Crash d'avion au Mali : il sera "très difficile" de récupérer les corps

"Il est difficile de récupérer quoi que ce soit" sur les lieux du crash, selon l'armée burkinabè, vendredi 25 juillet. 

Le président burkinabè Blaise Compraoré sur les lieux du crash du vol AH 5017, vendredi 25 juillet 2014, dans le nord du Mali. 
Le président burkinabè Blaise Compraoré sur les lieux du crash du vol AH 5017, vendredi 25 juillet 2014, dans le nord du Mali.  (DIRCOMPF / AFP)

La désintégration de l'avion qui s'est écrasé au Mali rend délicat le travail des enquêteurs attendus sur le site du crash du vol AH 5017, samedi 26 juillet. Parmi eux, vingt gendarmes et policiers français, de même qu'une équipe du Bureau d'enquêtes et d'analyses (BEA) français.
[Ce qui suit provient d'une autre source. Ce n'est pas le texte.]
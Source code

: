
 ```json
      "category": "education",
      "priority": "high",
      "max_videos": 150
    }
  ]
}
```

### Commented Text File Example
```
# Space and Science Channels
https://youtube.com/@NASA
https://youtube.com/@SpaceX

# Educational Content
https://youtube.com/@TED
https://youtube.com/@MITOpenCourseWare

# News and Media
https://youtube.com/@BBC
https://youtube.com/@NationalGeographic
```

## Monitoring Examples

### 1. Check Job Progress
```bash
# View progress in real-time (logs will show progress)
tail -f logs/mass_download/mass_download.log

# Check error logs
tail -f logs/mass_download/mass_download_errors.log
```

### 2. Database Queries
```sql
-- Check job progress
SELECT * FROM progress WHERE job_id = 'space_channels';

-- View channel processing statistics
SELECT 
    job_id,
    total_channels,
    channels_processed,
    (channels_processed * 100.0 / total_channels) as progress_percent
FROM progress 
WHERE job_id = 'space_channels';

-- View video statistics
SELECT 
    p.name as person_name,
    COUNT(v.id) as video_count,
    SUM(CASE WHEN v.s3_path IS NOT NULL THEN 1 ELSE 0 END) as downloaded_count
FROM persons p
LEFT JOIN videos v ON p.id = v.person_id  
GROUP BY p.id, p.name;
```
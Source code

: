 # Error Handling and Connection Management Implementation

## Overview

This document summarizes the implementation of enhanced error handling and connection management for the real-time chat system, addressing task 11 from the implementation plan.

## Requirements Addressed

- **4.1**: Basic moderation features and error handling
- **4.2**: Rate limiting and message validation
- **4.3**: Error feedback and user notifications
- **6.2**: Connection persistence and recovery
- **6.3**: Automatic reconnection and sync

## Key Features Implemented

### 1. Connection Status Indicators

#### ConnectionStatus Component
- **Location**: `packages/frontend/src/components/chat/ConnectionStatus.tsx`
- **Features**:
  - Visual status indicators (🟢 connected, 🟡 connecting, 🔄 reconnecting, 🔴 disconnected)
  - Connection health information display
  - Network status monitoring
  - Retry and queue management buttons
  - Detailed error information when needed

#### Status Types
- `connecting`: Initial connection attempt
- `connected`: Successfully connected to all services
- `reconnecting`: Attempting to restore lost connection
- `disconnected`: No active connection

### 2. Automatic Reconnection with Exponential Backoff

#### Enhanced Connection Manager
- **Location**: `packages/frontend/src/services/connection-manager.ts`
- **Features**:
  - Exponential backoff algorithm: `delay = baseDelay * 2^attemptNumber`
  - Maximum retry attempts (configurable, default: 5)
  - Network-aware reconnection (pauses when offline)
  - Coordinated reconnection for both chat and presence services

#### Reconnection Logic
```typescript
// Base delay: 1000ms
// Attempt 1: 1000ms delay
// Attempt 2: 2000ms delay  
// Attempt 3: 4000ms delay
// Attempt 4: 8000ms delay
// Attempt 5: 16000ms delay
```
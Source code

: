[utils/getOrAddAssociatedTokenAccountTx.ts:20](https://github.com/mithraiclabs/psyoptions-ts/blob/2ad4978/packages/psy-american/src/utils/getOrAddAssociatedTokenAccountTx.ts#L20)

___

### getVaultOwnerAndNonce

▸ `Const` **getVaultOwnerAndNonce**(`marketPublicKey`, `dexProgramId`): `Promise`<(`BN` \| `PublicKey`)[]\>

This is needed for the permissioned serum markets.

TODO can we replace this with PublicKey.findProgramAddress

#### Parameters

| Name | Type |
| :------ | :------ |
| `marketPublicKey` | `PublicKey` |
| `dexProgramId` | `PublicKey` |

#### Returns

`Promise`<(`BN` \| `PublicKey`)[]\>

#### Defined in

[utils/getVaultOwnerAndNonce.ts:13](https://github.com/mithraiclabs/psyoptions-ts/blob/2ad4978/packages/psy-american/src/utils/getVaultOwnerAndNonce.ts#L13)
Ils doivent notamment s'atteler à l'identification des victimes, une tâche qui s'annonce difficile.

En effet, "il est aujourd'hui difficile de pouvoir récupérer quoi que ce soit, et même pour les corps des victimes", estime le général Gilbert Diendiéré, chef d'état-major particulier à la présidence burkinabè. "Je pense qu'il est très difficile de pouvoir les récupérer parce que nous avons vu seulement des morceaux de chair humaine qui jonchaient le sol." Le problème de l'identification des corps et de leur rapatriement doivent être évoqués lors de la réunion du quai d'Orsay, samedi à 10 heures.

Des débris concentrés sur une distance de 500 mètres

Avec lui, une délégation du président burkinabè Blaise Compaoré s'est rendue vendredi après-midi dans la zone de Gossi. "Les débris étaient éparpillés sur une distance de 500 mètres mais nous avons constaté que cela est dû au fait que l'avion s'est écrasé d'abord (au) sol et a certainement dû rebondir pour aller plus loin."

Comme le montrent les images obtenues par France 2, des images tournées sur le site par des soldats burkinabè et français montrent des débris métalliques difficilement identifiables, éparpillés sur des dizaines de mètres, avec des flaques d'eau par endroits.